She knows it sounds strange, but Angela Zografos has wanted to be a school-board member since she was a kid.
Last month, the former school lawyer finally got the chance. She took the oath of office to serve on the Medford Township School District board on March 1.
“I was really feeling this need to get connected, but how do you do that during COVID?” she asked. “The opportunity came up and I was like, I have to try. I have to at least put my face out there, because it’s just a really great way to meet people and to help.”
Zografos was appointed to the board after a former member resigned. She took her seat with no agenda in mind other than to listen.
“My agenda is serving the community,” Zografos noted. “I think the most important thing as a board member, especially a new board member, or anyone in life, is to listen. I need to listen to the board, I need to listen to the administration and I need to listen to the public.”
As a lawyer, Zografos made board ethics and law paramount. Her goal is to serve the district and help make the best decisions for the school community.
Zografos has moved around a lot, but finally settled in Medford. She has three children; her daughter attends the Haines Sixth Grade Center and her other children are 2 and 3 years old.
When the pandemic shut down schools, Zografos had to readjust to fit her daughter’s new hybrid schedule.
“We’re all human, we all have that initial reaction,” she recalled. “I was nervous, but I couldn’t change it. I couldn’t be upset. So I embrace it.”
Now working from home, Zografos cherishes the newfound time she gets to spend with her kids, but she understands the concerns her neighbors have about virtual learning.
“My COVID experience is different than my neighbor’s, than someone with a kindergartener, than anybody’s,” she explained. “I hear their pain.
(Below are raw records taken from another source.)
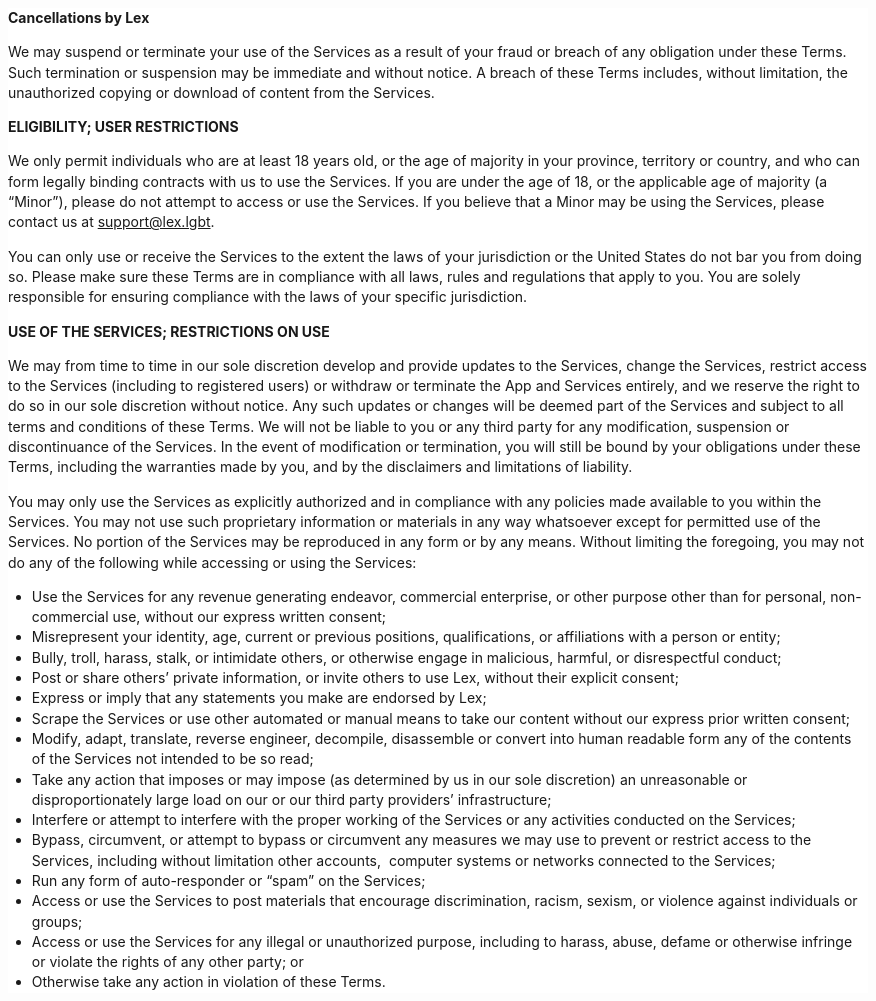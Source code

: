   

**Cancellations by Lex**

We may suspend or terminate your use of the Services as a result of your fraud or breach of any obligation under these Terms. Such termination or suspension may be immediate and without notice. A breach of these Terms includes, without limitation, the unauthorized copying or download of content from the Services.

  

**ELIGIBILITY; USER RESTRICTIONS**

We only permit individuals who are at least 18 years old, or the age of majority in your province, territory or country, and who can form legally binding contracts with us to use the Services. If you are under the age of 18, or the applicable age of majority (a “Minor”), please do not attempt to access or use the Services. If you believe that a Minor may be using the Services, please contact us at support@lex.lgbt.

You can only use or receive the Services to the extent the laws of your jurisdiction or the United States do not bar you from doing so. Please make sure these Terms are in compliance with all laws, rules and regulations that apply to you. You are solely responsible for ensuring compliance with the laws of your specific jurisdiction.

  

**USE OF THE SERVICES; RESTRICTIONS ON USE**

We may from time to time in our sole discretion develop and provide updates to the Services, change the Services, restrict access to the Services (including to registered users) or withdraw or terminate the App and Services entirely, and we reserve the right to do so in our sole discretion without notice. Any such updates or changes will be deemed part of the Services and subject to all terms and conditions of these Terms. We will not be liable to you or any third party for any modification, suspension or discontinuance of the Services. In the event of modification or termination, you will still be bound by your obligations under these Terms, including the warranties made by you, and by the disclaimers and limitations of liability.

You may only use the Services as explicitly authorized and in compliance with any policies made available to you within the Services. You may not use such proprietary information or materials in any way whatsoever except for permitted use of the Services. No portion of the Services may be reproduced in any form or by any means. Without limiting the foregoing, you may not do any of the following while accessing or using the Services:

* Use the Services for any revenue generating endeavor, commercial enterprise, or other purpose other than for personal, non-commercial use, without our express written consent;
* Misrepresent your identity, age, current or previous positions, qualifications, or affiliations with a person or entity;
* Bully, troll, harass, stalk, or intimidate others, or otherwise engage in malicious, harmful, or disrespectful conduct;
* Post or share others’ private information, or invite others to use Lex, without their explicit consent;
* Express or imply that any statements you make are endorsed by Lex;
* Scrape the Services or use other automated or manual means to take our content without our express prior written consent;
* Modify, adapt, translate, reverse engineer, decompile, disassemble or convert into human readable form any of the contents of the Services not intended to be so read;
* Take any action that imposes or may impose (as determined by us in our sole discretion) an unreasonable or disproportionately large load on our or our third party providers’ infrastructure;
* Interfere or attempt to interfere with the proper working of the Services or any activities conducted on the Services;
* Bypass, circumvent, or attempt to bypass or circumvent any measures we may use to prevent or restrict access to the Services, including without limitation other accounts,  computer systems or networks connected to the Services;
* Run any form of auto-responder or “spam” on the Services;
* Access or use the Services to post materials that encourage discrimination, racism, sexism, or violence against individuals or groups;
* Access or use the Services for any illegal or unauthorized purpose, including to harass, abuse, defame or otherwise infringe or violate the rights of any other party; or
* Otherwise take any action in violation of these Terms.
I felt their pain. I try to just really listen with empathy and understand where people are coming from, and I try to ask respectful questions.”
Zografos had Hodgkin’s lymphoma when she was young. That cancer experience, as well as the premature death of her father, frame the mindset she’s taken to the board.
“I have this philosophy about life. I delineate between things I can control and I can’t control,” she observed. “Sometimes in life, you have to tread water. But it means you’re not drowning. And this pandemic is unique, because the entire world has been treading water for a year. And some people are drowning.”
Mental health is important to Zografos. As corporate counsel, she spends a lot of her workday advising others on the best decisions a company can make for its employees.
“I understand how the schools are impacting work, because I’m dealing with it at work and trying to support,” she said.
To stay afloat during the pandemic, Zografos looks for the silver lining. She’s working on a children’s book, “More Rainbows,” inspired by her daughter’s request for glasses so she could see more rainbows.
“The thing about me is that I really try to help,” she said. “I used to think my life purpose was to be a solution, but that’s not what it is. My life purpose is to really support those around me, so that they can be the best version of themselves, and a lot of that is helping people see the positive.”